Das hat offensichtlich auch den Kickern gefallen, denn schon bald nach dem Erscheinen im Sommer 2017 tauchten erste Referenzen auf "Fortnite" unter Fußballern auf. Einerseits durch typische Spielhandlungen: Einer kriecht am Boden, einer hackt auf ihn ein, einer bandagiert ihn. Das hat keine tiefere Bedeutung, drückt nur die Freude und Begeisterung der Kicker am Zocken aus. Interessanter sind die Jubeltänze oder Emotes, wie sie Bayerl nennt.
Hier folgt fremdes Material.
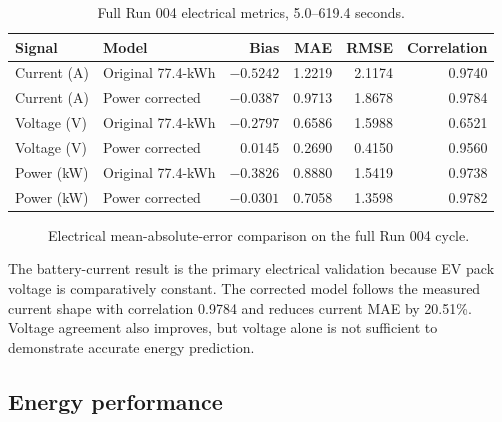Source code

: \documentclass[11pt,letterpaper]{article}
\begin{document}
\begin{table}[H]
\centering
\caption{Full Run 004 electrical metrics, 5.0--619.4 seconds.}
\begin{tabular}{llrrrr}
\toprule
Signal & Model & Bias & MAE & RMSE & Correlation \\
\midrule
Current (A) & Original 77.4-kWh & $-0.5242$ & 1.2219 & 2.1174 & 0.9740 \\
Current (A) & Power corrected & $-0.0387$ & 0.9713 & 1.8678 & 0.9784 \\
Voltage (V) & Original 77.4-kWh & $-0.2797$ & 0.6586 & 1.5988 & 0.6521 \\
Voltage (V) & Power corrected & 0.0145 & 0.2690 & 0.4150 & 0.9560 \\
Power (kW) & Original 77.4-kWh & $-0.3826$ & 0.8880 & 1.5419 & 0.9738 \\
Power (kW) & Power corrected & $-0.0301$ & 0.7058 & 1.3598 & 0.9782 \\
\bottomrule
\end{tabular}
\end{table}

\begin{figure}[!htbp]
\centering
{}
\caption{Electrical mean-absolute-error comparison on the full Run 004 cycle.}
\end{figure}

The battery-current result is the primary electrical validation because EV
pack voltage is comparatively constant. The corrected model follows the
measured current shape with correlation 0.9784 and reduces current MAE by
20.51\%. Voltage agreement also improves, but voltage alone is not sufficient
to demonstrate accurate energy prediction.

\subsection{Energy performance}
\end{document}
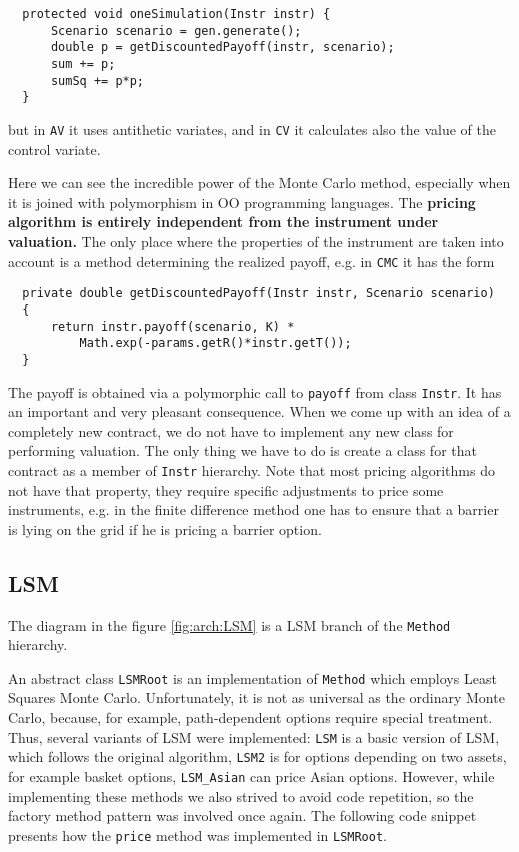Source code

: \documentclass[a4paper,11pt, twoside]{book}
\theoremstyle{definition}
\theoremstyle{remark}
\newcounter{example}[chapter]
\begin{document}
\begin{lstlisting}
  protected void oneSimulation(Instr instr) {
      Scenario scenario = gen.generate();
      double p = getDiscountedPayoff(instr, scenario);
      sum += p;
      sumSq += p*p;
  }
\end{lstlisting}
but in \texttt{AV} it uses antithetic variates, and in \texttt{CV} it calculates also the value of the control variate.

Here we can see the incredible power of the Monte Carlo method, especially when it is joined with polymorphism in OO programming languages. The \textbf{pricing algorithm is entirely independent from the instrument under valuation.} The only place where the properties of the instrument are taken into account is a method determining the realized payoff, e.g. in \texttt{CMC} it has the form

\begin{lstlisting}
  private double getDiscountedPayoff(Instr instr, Scenario scenario)
  { 
      return instr.payoff(scenario, K) *
	      Math.exp(-params.getR()*instr.getT());
  }
\end{lstlisting}

The payoff is obtained via a polymorphic call to \texttt{payoff} from class \texttt{Instr}. It has an important and very pleasant consequence. When we come up with an idea of a completely new contract, we do not have to implement any new class for performing valuation. The only thing we have to do is create a class for that contract as a member of \texttt{Instr} hierarchy. Note that most pricing algorithms do not have that property, they require specific adjustments to price some instruments, e.g. in the finite difference method one has to ensure that a barrier is lying on the grid if he is pricing a barrier option.
   

\subsection{LSM}
The diagram in the figure \ref{fig:arch:LSM} is a LSM branch of the \texttt{Method} hierarchy.

An abstract class \texttt{LSMRoot} is an implementation of \texttt{Method} which employs Least Squares Monte Carlo. Unfortunately,  it is not as universal as the ordinary Monte Carlo, because, for example, path-dependent options require  special treatment. Thus, several variants of LSM were implemented: \texttt{LSM} is a basic version of LSM, which follows the original algorithm, \texttt{LSM2} is for options depending on two assets, for example basket options, \texttt{LSM\_Asian} can price Asian options.
However, while implementing these methods we also strived to avoid code repetition, so the factory method pattern was involved once again. The following code snippet presents how the \texttt{price} method was implemented in \texttt{LSMRoot}.
\end{document}
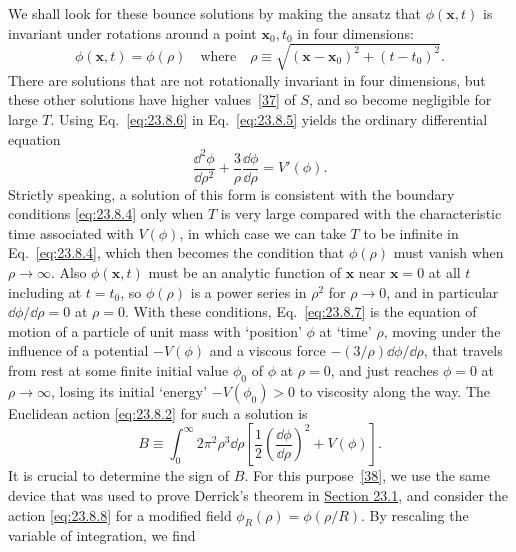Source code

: We shall look for these bounce solutions by making the ansatz that $\phi(\mathbf x,t)$ is invariant under rotations around a point $\mathbf x_0,t_0$ in four dimensions:
\begin{equation}
 \phi(\mathbf x,t)=\phi(\rho)
 \quad\text{where}\quad
 \rho\equiv\sqrt{(\mathbf x-\mathbf x_0)^2+(t-t_0)^2}.
 \tag{23.8.6}\label{eq:23.8.6}
\end{equation}
There are solutions that are not rotationally invariant in four dimensions, but these other solutions have higher values~\hyperref[ch23-ref-37]{[37]} of $S$, and so become negligible for large $T$. Using Eq.~\eqref{eq:23.8.6} in Eq.~\eqref{eq:23.8.5} yields the ordinary differential equation
\begin{equation}
 \frac{\dd^2\phi}{\dd\rho^2}+\frac{3}{\rho}\frac{\dd\phi}{\dd\rho}=V'(\phi).
 \tag{23.8.7}\label{eq:23.8.7}
\end{equation}
Strictly speaking, a solution of this form is consistent with the boundary conditions \eqref{eq:23.8.4} only when $T$ is very large compared with the characteristic time associated with $V(\phi)$, in which case we can take $T$ to be infinite in Eq.~\eqref{eq:23.8.4}, which then becomes the condition that $\phi(\rho)$ must vanish when $\rho\to\infty$. Also $\phi(\mathbf x,t)$ must be an analytic function of $\mathbf x$ near $\mathbf x=0$ at all $t$ including at $t=t_0$, so $\phi(\rho)$ is a power series in $\rho^2$ for $\rho\to0$, and in particular $\dd\phi/\dd\rho=0$ at $\rho=0$. With these conditions, Eq.~\eqref{eq:23.8.7} is the equation of motion of a particle of unit mass with `position' $\phi$ at `time' $\rho$, moving under the influence of a potential $-V(\phi)$ and a viscous force $-(3/\rho)\dd\phi/\dd\rho$, that travels from rest at some finite initial value $\phi_0$ of $\phi$ at $\rho=0$, and just reaches $\phi=0$ at $\rho\to\infty$, losing its initial `energy' $-V(\phi_0)>0$ to viscosity along the way. The Euclidean action \eqref{eq:23.8.2} for such a solution is
\begin{equation}
 B\equiv\int_0^\infty 2\pi^2\rho^3\dd\rho
 \left[
 \frac{1}{2}\left(\frac{\dd\phi}{\dd\rho}\right)^2+V(\phi)
 \right].
 \tag{23.8.8}\label{eq:23.8.8}
\end{equation}
It is crucial to determine the sign of $B$. For this purpose~\hyperref[ch23-ref-38]{[38]}, we use the same device that was used to prove Derrick's theorem in \hyperref[sec:23.1]{Section 23.1}, and consider the action \eqref{eq:23.8.8} for a modified field $\phi_R(\rho)=\phi(\rho/R)$. By rescaling the variable of integration, we find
Wann kommen die Gesten im Spiel zum Einsatz? "Die Emotes können die Spielenden jederzeit machen. Es gibt eines, bei dem sich die Figur in einen Sessel setzt und Banjo spielt, mit dazu passender Audioausgabe. Manche führen dieses Emote aus, während sie auf den Start einer neuen Runde warten." Mit den Gesten und Tänzchen werde nicht immer jemand provoziert, das komme aber vor. "Viele Emotes dienen dem Ausdruck der Freude, manche auch der Schadenfreude."

Während der auch aus dem WM-Finale 2018 bekannte "Take The L"-Tanz von Griezmann aus dem Spiel stammt, sind viele Emotes aus dem Bilderstrom der Popkultur gefischt worden. Aus Fernsehserien wie "Seinfeld" und "Scrubs", aus Musikvideos, aus Twitter und Instagram wie der "Salzstreuer" von Welbeck, der eigentlich der Signature-Move des Gastro-Unternehmers Nusret Gökce ist. Bei ihm hat Franck Ribery sein goldenes Tomahawk-Steak bestellt, das einen ausgewachsenen Shitstorm nach sich gezogen hat.

Aus Spaß an der Freude

Die Grenze von realer und digitaler Welt verwischt immer mehr: Abgefilmte Realität wird zum Meme, das Meme zum Emote, das Emote von Sportlern in ihre Wettkämpfe integriert. Diese kann man wiederum als Game nachspielen, die Simulation "FIFA 21" kennt bereits 100 Möglichkeiten, ein Tor zu feiern. So wird die Frage, woher eine Jubelgeste stammt, zum Henne-Ei-Problem.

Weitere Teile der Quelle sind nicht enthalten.